Mr. Mitchell, a native Texan, was a court reporter in Jackson, Miss., in 1989 when he attended a press screening of the film “Mississippi Burning,” a fictionalized account of the FBI’s investigation into the Neshoba County murders. He was shocked to learn that, despite the identities of the murderers being well known, no one was charged with the crime. It launched Mr. Mitchell on a career in which he was often a crucial link among the victim’s families, prosecutors and politicians, uncovering critical evidence that kept the slow wheels of justice moving. . . .
Mr. Mitchell’s accounts of the trials, and of the investigative reporting that led up to them, are fascinating. Yet one wishes at times that he had put more of himself into the story. We catch only glimpses, for example, of the toll that his single-minded devotion to this dangerous work took on his marriage and family. . . .

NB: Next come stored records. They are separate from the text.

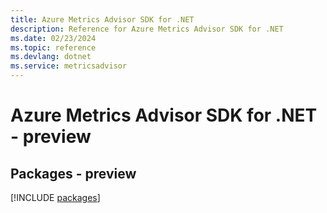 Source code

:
 ```yaml
---
title: Azure Metrics Advisor SDK for .NET
description: Reference for Azure Metrics Advisor SDK for .NET
ms.date: 02/23/2024
ms.topic: reference
ms.devlang: dotnet
ms.service: metricsadvisor
---
```

# Azure Metrics Advisor SDK for .NET - preview
## Packages - preview
[!INCLUDE [packages](metrics-advisor-index.md)] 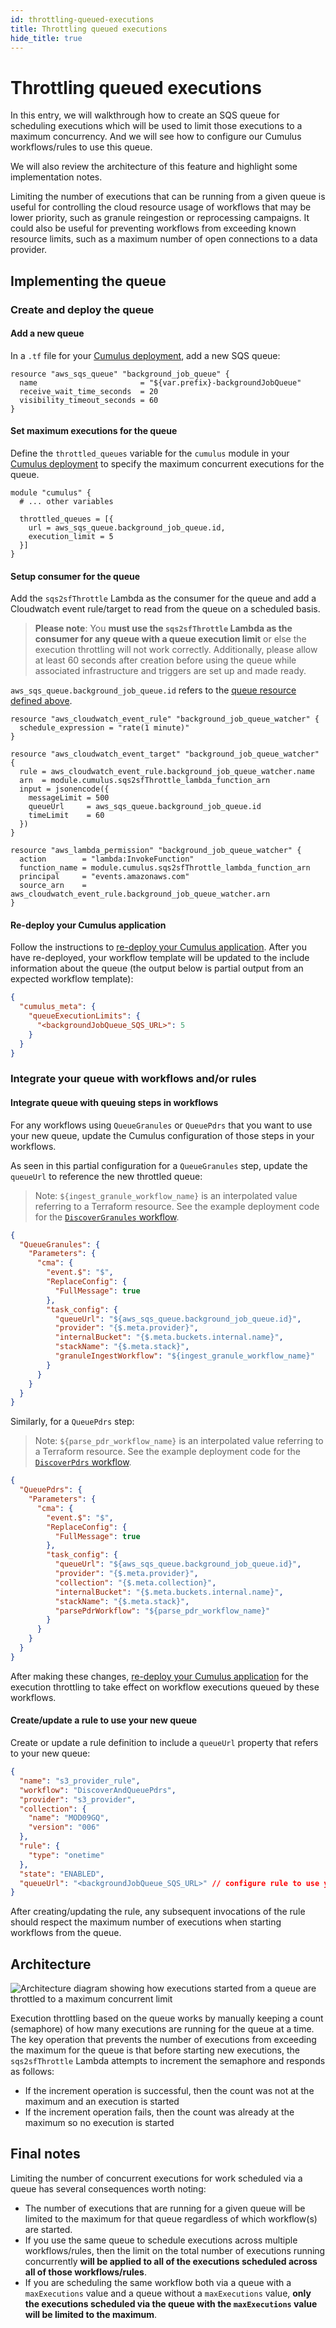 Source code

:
 ```yaml
---
id: throttling-queued-executions
title: Throttling queued executions
hide_title: true
---
```


# Throttling queued executions

In this entry, we will walkthrough how to create an SQS queue for scheduling executions which will be used to limit those executions to a maximum concurrency. And we will see how to configure our Cumulus workflows/rules to use this queue.

We will also review the architecture of this feature and highlight some implementation notes.

Limiting the number of executions that can be running from a given queue is useful for controlling the cloud resource usage of workflows that may be lower priority, such as granule reingestion or reprocessing campaigns. It could also be useful for preventing workflows from exceeding known resource limits, such as a maximum number of open connections to a data provider.

## Implementing the queue

### Create and deploy the queue

#### Add a new queue

In a `.tf` file for your [Cumulus deployment](./../deployment/deployment-readme#deploy-the-cumulus-instance), add a new SQS queue:

```hcl
resource "aws_sqs_queue" "background_job_queue" {
  name                       = "${var.prefix}-backgroundJobQueue"
  receive_wait_time_seconds  = 20
  visibility_timeout_seconds = 60
}
```

#### Set maximum executions for the queue

Define the `throttled_queues` variable for the `cumulus` module in your [Cumulus deployment](./../deployment/deployment-readme#deploy-the-cumulus-instance) to specify the maximum concurrent executions for the queue.

```hcl
module "cumulus" {
  # ... other variables

  throttled_queues = [{
    url = aws_sqs_queue.background_job_queue.id,
    execution_limit = 5
  }]
}
```

#### Setup consumer for the queue

Add the `sqs2sfThrottle` Lambda as the consumer for the queue and add a Cloudwatch event rule/target to read from the queue on a scheduled basis.

> **Please note**: You **must use the `sqs2sfThrottle` Lambda as the consumer for any queue with a queue execution limit** or else the execution throttling will not work correctly. Additionally, please allow at least 60 seconds after creation before using the queue while associated infrastructure and triggers are set up and made ready.

`aws_sqs_queue.background_job_queue.id` refers to the [queue resource defined above](#add-a-new-queue).

```hcl
resource "aws_cloudwatch_event_rule" "background_job_queue_watcher" {
  schedule_expression = "rate(1 minute)"
}

resource "aws_cloudwatch_event_target" "background_job_queue_watcher" {
  rule = aws_cloudwatch_event_rule.background_job_queue_watcher.name
  arn  = module.cumulus.sqs2sfThrottle_lambda_function_arn
  input = jsonencode({
    messageLimit = 500
    queueUrl     = aws_sqs_queue.background_job_queue.id
    timeLimit    = 60
  })
}

resource "aws_lambda_permission" "background_job_queue_watcher" {
  action        = "lambda:InvokeFunction"
  function_name = module.cumulus.sqs2sfThrottle_lambda_function_arn
  principal     = "events.amazonaws.com"
  source_arn    = aws_cloudwatch_event_rule.background_job_queue_watcher.arn
}
```

#### Re-deploy your Cumulus application

Follow the instructions to [re-deploy your Cumulus application](./../deployment/upgrade-readme#update-cumulus-resources). After you have re-deployed, your workflow template will be updated to the include information about the queue (the output below is partial output from an expected workflow template):

```json
{
  "cumulus_meta": {
    "queueExecutionLimits": {
      "<backgroundJobQueue_SQS_URL>": 5
    }
  }
}
```

### Integrate your queue with workflows and/or rules

#### Integrate queue with queuing steps in workflows

For any workflows using `QueueGranules` or `QueuePdrs` that you want to use your new queue, update the Cumulus configuration of those steps in your workflows.

As seen in this partial configuration for a `QueueGranules` step, update the `queueUrl` to reference the new throttled queue:

> Note: `${ingest_granule_workflow_name}` is an interpolated value referring to a Terraform resource. See the example deployment code for the [`DiscoverGranules` workflow](https://github.com/nasa/cumulus/blob/master/example/cumulus-tf/discover_granules_workflow.tf).

```json
{
  "QueueGranules": {
    "Parameters": {
      "cma": {
        "event.$": "$",
        "ReplaceConfig": {
          "FullMessage": true
        },
        "task_config": {
          "queueUrl": "${aws_sqs_queue.background_job_queue.id}",
          "provider": "{$.meta.provider}",
          "internalBucket": "{$.meta.buckets.internal.name}",
          "stackName": "{$.meta.stack}",
          "granuleIngestWorkflow": "${ingest_granule_workflow_name}"
        }
      }
    }
  }
}
```

Similarly, for a `QueuePdrs` step:

> Note: `${parse_pdr_workflow_name}` is an interpolated value referring to a Terraform resource. See the example deployment code for the [`DiscoverPdrs` workflow](https://github.com/nasa/cumulus/blob/master/example/cumulus-tf/discover_and_queue_pdrs_workflow.tf).

```json
{
  "QueuePdrs": {
    "Parameters": {
      "cma": {
        "event.$": "$",
        "ReplaceConfig": {
          "FullMessage": true
        },
        "task_config": {
          "queueUrl": "${aws_sqs_queue.background_job_queue.id}",
          "provider": "{$.meta.provider}",
          "collection": "{$.meta.collection}",
          "internalBucket": "{$.meta.buckets.internal.name}",
          "stackName": "{$.meta.stack}",
          "parsePdrWorkflow": "${parse_pdr_workflow_name}"
        }
      }
    }
  }
}
```

After making these changes, [re-deploy your Cumulus application](./../deployment/upgrade-readme#update-cumulus-resources) for the execution throttling to take effect on workflow executions queued by these workflows.

#### Create/update a rule to use your new queue

Create or update a rule definition to include a `queueUrl` property that refers to your new queue:

```json
{
  "name": "s3_provider_rule",
  "workflow": "DiscoverAndQueuePdrs",
  "provider": "s3_provider",
  "collection": {
    "name": "MOD09GQ",
    "version": "006"
  },
  "rule": {
    "type": "onetime"
  },
  "state": "ENABLED",
  "queueUrl": "<backgroundJobQueue_SQS_URL>" // configure rule to use your queue URL
}
```

After creating/updating the rule, any subsequent invocations of the rule should respect the maximum number of executions when starting workflows from the queue.

## Architecture

![Architecture diagram showing how executions started from a queue are throttled to a maximum concurrent limit](assets/queued-execution-throttling.png)

Execution throttling based on the queue works by manually keeping a count (semaphore) of how many executions are running for the queue at a time. The key operation that prevents the number of executions from exceeding the maximum for the queue is that before starting new executions, the `sqs2sfThrottle` Lambda attempts to increment the semaphore and responds as follows:

- If the increment operation is successful, then the count was not at the maximum and an execution is started
- If the increment operation fails, then the count was already at the maximum so no execution is started

## Final notes

Limiting the number of concurrent executions for work scheduled via a queue has several consequences worth noting:

- The number of executions that are running for a given queue will be limited to the maximum for that queue regardless of which workflow(s) are started.
- If you use the same queue to schedule executions across multiple workflows/rules, then the limit on the total number of executions running concurrently **will be applied to all of the executions scheduled across all of those workflows/rules**.
- If you are scheduling the same workflow both via a queue with a `maxExecutions` value and a queue without a `maxExecutions` value, **only the executions scheduled via the queue with the `maxExecutions` value will be limited to the maximum**.
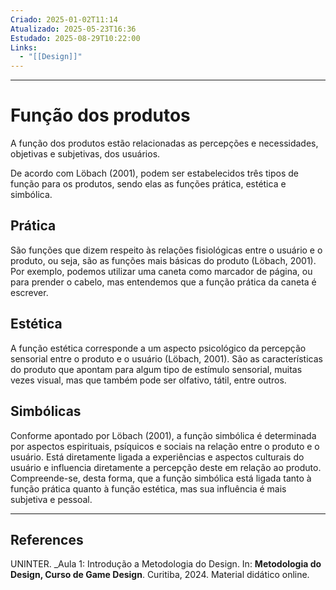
 ```yaml
---
Criado: 2025-01-02T11:14
Atualizado: 2025-05-23T16:36
Estudado: 2025-08-29T10:22:00
Links:
  - "[[Design]]"
---
```

---
# Função dos produtos

A função dos produtos estão relacionadas as percepções e necessidades, objetivas e subjetivas, dos usuários. 

De acordo com Löbach (2001), podem ser estabelecidos três tipos de
função para os produtos, sendo elas as funções prática, estética e simbólica.

## Prática

São funções que dizem respeito às relações fisiológicas entre o usuário e
o produto, ou seja, são as funções mais básicas do produto (Löbach, 2001). Por
exemplo, podemos utilizar uma caneta como marcador de página, ou para
prender o cabelo, mas entendemos que a função prática da caneta é escrever.

## Estética

A função estética corresponde a um aspecto psicológico da percepção
sensorial entre o produto e o usuário (Löbach, 2001). São as características do
produto que apontam para algum tipo de estímulo sensorial, muitas vezes visual,
mas que também pode ser olfativo, tátil, entre outros.

## Simbólicas

Conforme apontado por Löbach (2001), a função simbólica é determinada
por aspectos espirituais, psíquicos e sociais na relação entre o produto e o
usuário. Está diretamente ligada a experiências e aspectos culturais do usuário
e influencia diretamente a percepção deste em relação ao produto.
Compreende-se, desta forma, que a função simbólica está ligada tanto à
função prática quanto à função estética, mas sua influência é mais subjetiva e
pessoal.

---
## References

UNINTER.  _Aula 1: Introdução a Metodologia do Design. In: **Metodologia do Design, Curso de Game Design**. Curitiba, 2024. Material didático online. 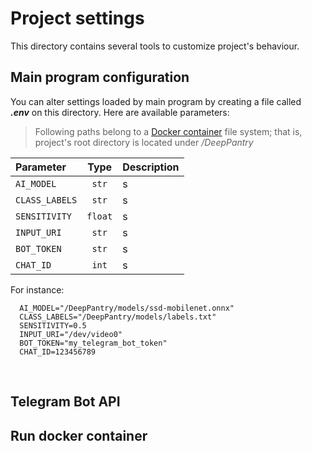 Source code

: # Project settings

This directory contains several tools to customize project's behaviour.

## Main program configuration
You can alter settings loaded by main program by creating a file called<br>
***.env*** on this directory. Here are available parameters:

> Following paths belong to a [Docker container](#run-docker-container) file system; that is,<br>
> project's root directory is located under */DeepPantry*

| Parameter      | Type    | Description                                     |
| :-----         | :-----: | :-----                                          |
| `AI_MODEL`     | `str`   | s |
| `CLASS_LABELS` | `str`   | s          |
| `SENSITIVITY`  | `float` | s                       |
| `INPUT_URI`    | `str`   | s          |
| `BOT_TOKEN`    | `str`   | s         |
| `CHAT_ID`      | `int`   | s         |

For instance:

```.env
  AI_MODEL="/DeepPantry/models/ssd-mobilenet.onnx"
  CLASS_LABELS="/DeepPantry/models/labels.txt"
  SENSITIVITY=0.5
  INPUT_URI="/dev/video0"
  BOT_TOKEN="my_telegram_bot_token"
  CHAT_ID=123456789
```

<br>

## Telegram Bot API

## Run docker container

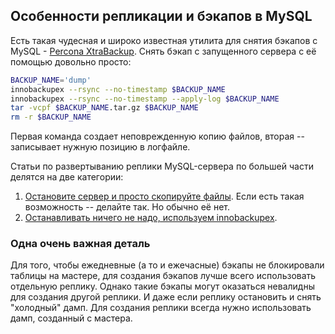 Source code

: ## Особенности репликации и бэкапов в MySQL

Есть такая чудесная и широко известная утилита для снятия бэкапов с MySQL - [Percona XtraBackup](https://www.percona.com/software/mysql-database/percona-xtrabackup). Снять бэкап с запущенного сервера с её помощью довольно просто:

```bash
BACKUP_NAME='dump'
innobackupex --rsync --no-timestamp $BACKUP_NAME
innobackupex --rsync --no-timestamp --apply-log $BACKUP_NAME
tar -vcpf $BACKUP_NAME.tar.gz $BACKUP_NAME
rm -r $BACKUP_NAME
```

Первая команда создает неповрежденную копию файлов, вторая -- записывает нужную позицию в логфайле.

Статьи по развертыванию реплики MySQL-сервера по большей части делятся на две категории:
1. [Остановите сервер и просто скопируйте файлы](https://ruhighload.com/post/Как+настроить+MySQL+Master-Slave+репликацию). Если есть такая возможность -- делайте так. Но обычно её нет.
2. [Останавливать ничего не надо, используем innobackupex](https://ruhighload.com/post/Репликация+без+простоя).

### Одна очень важная деталь

Для того, чтобы ежедневные (а то и ежечасные) бэкапы не блокировали таблицы на мастере, для создания бэкапов лучше всего использовать отдельную реплику. Однако такие бэкапы могут оказаться невалидны для создания другой реплики. И даже если реплику остановить и снять "холодный" дамп. Для создания реплики всегда нужно использовать дамп, созданный с мастера.
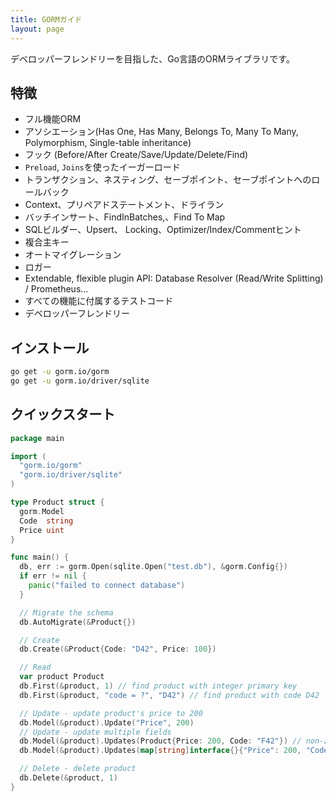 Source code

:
 ```yaml
---
title: GORMガイド
layout: page
---
```


デベロッパーフレンドリーを目指した、Go言語のORMライブラリです。

## 特徴

* フル機能ORM
* アソシエーション(Has One, Has Many, Belongs To, Many To Many, Polymorphism, Single-table inheritance)
* フック (Before/After Create/Save/Update/Delete/Find)
* `Preload`, `Joins`を使ったイーガーロード
* トランザクション、ネスティング、セーブポイント、セーブポイントへのロールバック
* Context、プリペアドステートメント、ドライラン
* バッチインサート、FindInBatches,、Find To Map
* SQLビルダー、Upsert、 Locking、Optimizer/Index/Commentヒント
* 複合主キー
* オートマイグレーション
* ロガー
* Extendable, flexible plugin API: Database Resolver (Read/Write Splitting) / Prometheus...
* すべての機能に付属するテストコード
* デベロッパーフレンドリー

## インストール

```sh
go get -u gorm.io/gorm
go get -u gorm.io/driver/sqlite
```

## クイックスタート

```go
package main

import (
  "gorm.io/gorm"
  "gorm.io/driver/sqlite"
)

type Product struct {
  gorm.Model
  Code  string
  Price uint
}

func main() {
  db, err := gorm.Open(sqlite.Open("test.db"), &gorm.Config{})
  if err != nil {
    panic("failed to connect database")
  }

  // Migrate the schema
  db.AutoMigrate(&Product{})

  // Create
  db.Create(&Product{Code: "D42", Price: 100})

  // Read
  var product Product
  db.First(&product, 1) // find product with integer primary key
  db.First(&product, "code = ?", "D42") // find product with code D42

  // Update - update product's price to 200
  db.Model(&product).Update("Price", 200)
  // Update - update multiple fields
  db.Model(&product).Updates(Product{Price: 200, Code: "F42"}) // non-zero fields
  db.Model(&product).Updates(map[string]interface{}{"Price": 200, "Code": "F42"})

  // Delete - delete product
  db.Delete(&product, 1)
}
```
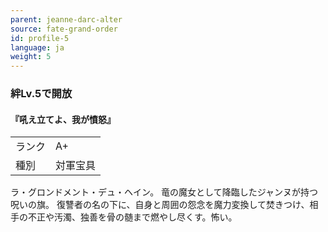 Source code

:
 ```yaml
---
parent: jeanne-darc-alter
source: fate-grand-order
id: profile-5
language: ja
weight: 5
---
```


### 絆Lv.5で開放

#### 『吼え立てよ、我が憤怒』

<table>
  <tr><td>ランク</td><td>A+</td></tr>
  <tr><td>種別</td><td>対軍宝具</td></tr>
</table>

ラ・グロンドメント・デュ・ヘイン。
竜の魔女として降臨したジャンヌが持つ呪いの旗。
復讐者の名の下に、自身と周囲の怨念を魔力変換して焚きつけ、相手の不正や汚濁、独善を骨の髄まで燃やし尽くす。怖い。
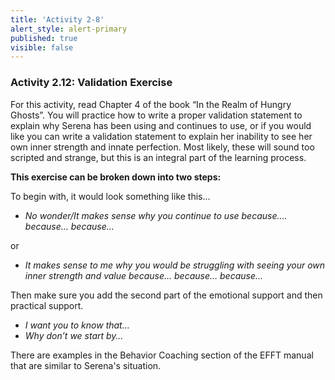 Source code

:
 ```yaml
---
title: 'Activity 2-8'
alert_style: alert-primary
published: true
visible: false
---
```


### Activity 2.12: Validation Exercise

For this activity, read Chapter 4 of the book “In the Realm of Hungry Ghosts”.
You will practice how to write a proper validation statement to explain why Serena has been using and continues to use, or if you would like you can write a validation statement to explain her inability to see her own inner strength and innate perfection. Most likely, these will sound too scripted and strange, but this is an integral part of the learning process.

**This exercise can be broken down into two steps:**

To begin with, it would look something like this...

- _No wonder/It makes sense why you continue to use because…. because… because…_

or

- _It makes sense to me why you would be struggling with seeing your own inner strength and value because… because… because…_

Then make sure you add the second part of the emotional support and then practical support.

- _I want you to know that…_
- _Why don’t we start by…_

There are examples in the Behavior Coaching section of the EFFT manual that are similar to Serena's situation.
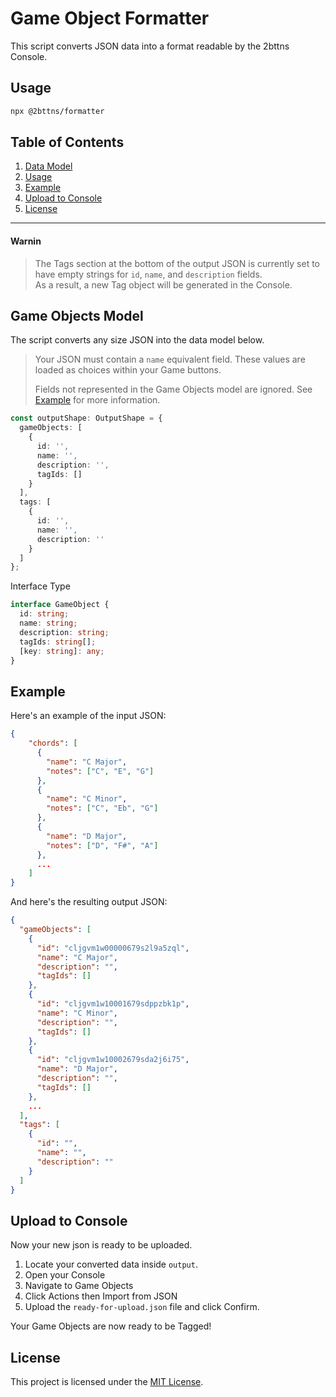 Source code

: # Game Object Formatter
This script converts JSON data into a format readable by the 2bttns Console.

## Usage 

   ```bash
   npx @2bttns/formatter
   ```


## Table of Contents
1. [Data Model](#game-objects-model)
2. [Usage](#usage)
3. [Example](#example)
4. [Upload to Console](#upload-to-console)
5. [License](#license)


---


#### Warnin
> The Tags section at the bottom of the output JSON is currently set to have empty strings for `id`, `name`, and `description` fields. <br/> As a result, a new Tag object will be generated in the Console.


## Game Objects Model
The script converts any size JSON into the data model below. 

> Your JSON must contain a `name` equivalent field. These values are loaded as choices within your Game buttons.
>
> Fields not represented in the Game Objects model are ignored. See [Example](#example) for more information.

```typescript
const outputShape: OutputShape = {
  gameObjects: [
    {
      id: '',
      name: '',
      description: '',
      tagIds: []
    }
  ],
  tags: [
    {
      id: '',
      name: '',
      description: ''
    }
  ]
};
```

Interface Type
```typescript
interface GameObject {
  id: string;
  name: string;
  description: string;
  tagIds: string[];
  [key: string]: any;
}
```

## Example

Here's an example of the input JSON:

```json
{
    "chords": [
      {
        "name": "C Major",
        "notes": ["C", "E", "G"]
      },
      {
        "name": "C Minor",
        "notes": ["C", "Eb", "G"]
      },
      {
        "name": "D Major",
        "notes": ["D", "F#", "A"]
      },
      ...
    ]
}
```

And here's the resulting output JSON:

```json
{
  "gameObjects": [
    {
      "id": "cljgvm1w00000679s2l9a5zql",
      "name": "C Major",
      "description": "",
      "tagIds": []
    },
    {
      "id": "cljgvm1w10001679sdppzbk1p",
      "name": "C Minor",
      "description": "",
      "tagIds": []
    },
    {
      "id": "cljgvm1w10002679sda2j6i75",
      "name": "D Major",
      "description": "",
      "tagIds": []
    },
    ...
  ],
  "tags": [
    {
      "id": "",
      "name": "",
      "description": ""
    }
  ]
}
```

## Upload to Console

Now your new json is ready to be uploaded.

1. Locate your converted data inside `output`.
2. Open your Console
3. Navigate to Game Objects
4. Click Actions then Import from JSON
5. Upload the `ready-for-upload.json` file and click Confirm.

Your Game Objects are now ready to be Tagged!

## License

This project is licensed under the [MIT License](/MIT_LICENSE.txt).
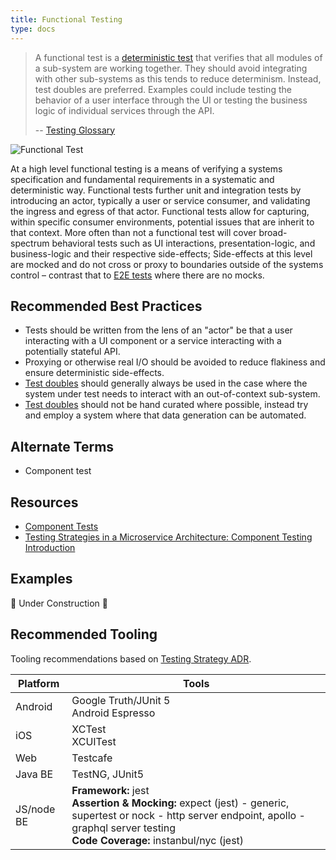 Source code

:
 ```yaml
---
title: Functional Testing
type: docs
---
```


> A functional test is a [deterministic test](glossary#deterministic-test) that verifies that all modules of a sub-system are working together. They should avoid integrating with other sub-systems as this tends to reduce determinism. Instead, test doubles are preferred. Examples could include testing the behavior of a user interface through the UI or testing the business logic of individual services through the API.
>
> -- [Testing Glossary](glossary#functional-test)

![Functional Test](images/functional-test.png)

At a high level functional testing is a means of verifying a systems specification and fundamental requirements in a systematic and deterministic way. Functional tests further unit and integration tests by introducing an actor, typically a user or service consumer, and validating the ingress and egress of that actor. Functional tests allow for capturing, within specific consumer environments, potential issues that are inherit to that context. More often than not a functional test will cover broad-spectrum behavioral tests such as UI interactions, presentation-logic, and business-logic and their respective side-effects; Side-effects at this level are mocked and do not cross or proxy to boundaries outside of the systems control – contrast that to [E2E tests](e2e) where there are no mocks.

## Recommended Best Practices

- Tests should be written from the lens of an "actor" be that a user interacting with a UI component or a service interacting with a potentially stateful API.
- Proxying or otherwise real I/O should be avoided to reduce flakiness and ensure deterministic side-effects.
- [Test doubles](test-doubles) should generally always be used in the case where the system under test needs to interact with an out-of-context sub-system.
- [Test doubles](test-doubles) should not be hand curated where possible, instead try and employ a system where that data generation can be automated.

## Alternate Terms

- Component test

## Resources

- [Component Tests](https://martinfowler.com/bliki/ComponentTest.html)
- [Testing Strategies in a Microservice Architecture: Component Testing Introduction](https://martinfowler.com/articles/microservice-testing/#testing-component-introduction)

## Examples

🚧 Under Construction 🚧

## Recommended Tooling

Tooling recommendations based on [Testing Strategy ADR](/adrs/001).

| Platform   | Tools                                                                                                                                                                                                |
| ---------- | ---------------------------------------------------------------------------------------------------------------------------------------------------------------------------------------------------- |
| Android    | Google Truth/JUnit 5<br/>Android Espresso                                                                                                                                                            |
| iOS        | XCTest<br/>XCUITest                                                                                                                                                                                  |
| Web        | Testcafe                                                                                                                                                                                             |
| Java BE    | TestNG, JUnit5                                                                                                                                                                                       |
| JS/node BE | **Framework:** jest<br/>**Assertion & Mocking:** expect (jest) - generic, supertest or nock - http server endpoint, apollo - graphql server testing<br/>**Code Coverage:** instanbul/nyc (jest)<br/> |
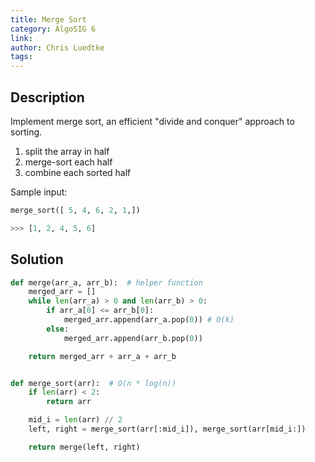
 ```yaml
---
title: Merge Sort
category: AlgoSIG 6
link:
author: Chris Luedtke
tags:
---
```


## Description

Implement merge sort, an efficient "divide and conquer" approach to sorting.
1. split the array in half
1. merge-sort each half
1. combine each sorted half

Sample input:

```python
merge_sort([ 5, 4, 6, 2, 1,])

>>> [1, 2, 4, 5, 6]
```

## Solution

```python
def merge(arr_a, arr_b):  # helper function
    merged_arr = []
    while len(arr_a) > 0 and len(arr_b) > 0:
        if arr_a[0] <= arr_b[0]:
            merged_arr.append(arr_a.pop(0)) # O(k)
        else:
            merged_arr.append(arr_b.pop(0))

    return merged_arr + arr_a + arr_b


def merge_sort(arr):  # O(n * log(n))
    if len(arr) < 2:
        return arr

    mid_i = len(arr) // 2
    left, right = merge_sort(arr[:mid_i]), merge_sort(arr[mid_i:])

    return merge(left, right)
```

How did he, time after time, get these former Klansmen to open up to him? Part of the answer is that he is a native Southerner who knows the subtleties of the culture, like the fact that if you want something from an old white man in Mississippi, one way to get it might be to invite him and his wife out to a catfish dinner, as Mr. Mitchell did with one Klansman.
Mr. Crespino, a native of Noxubee County, Miss., teaches American history at Emory University. His most recent book is “Atticus Finch: The Biography— Harper Lee, Her Father, and the Making of an American Icon.”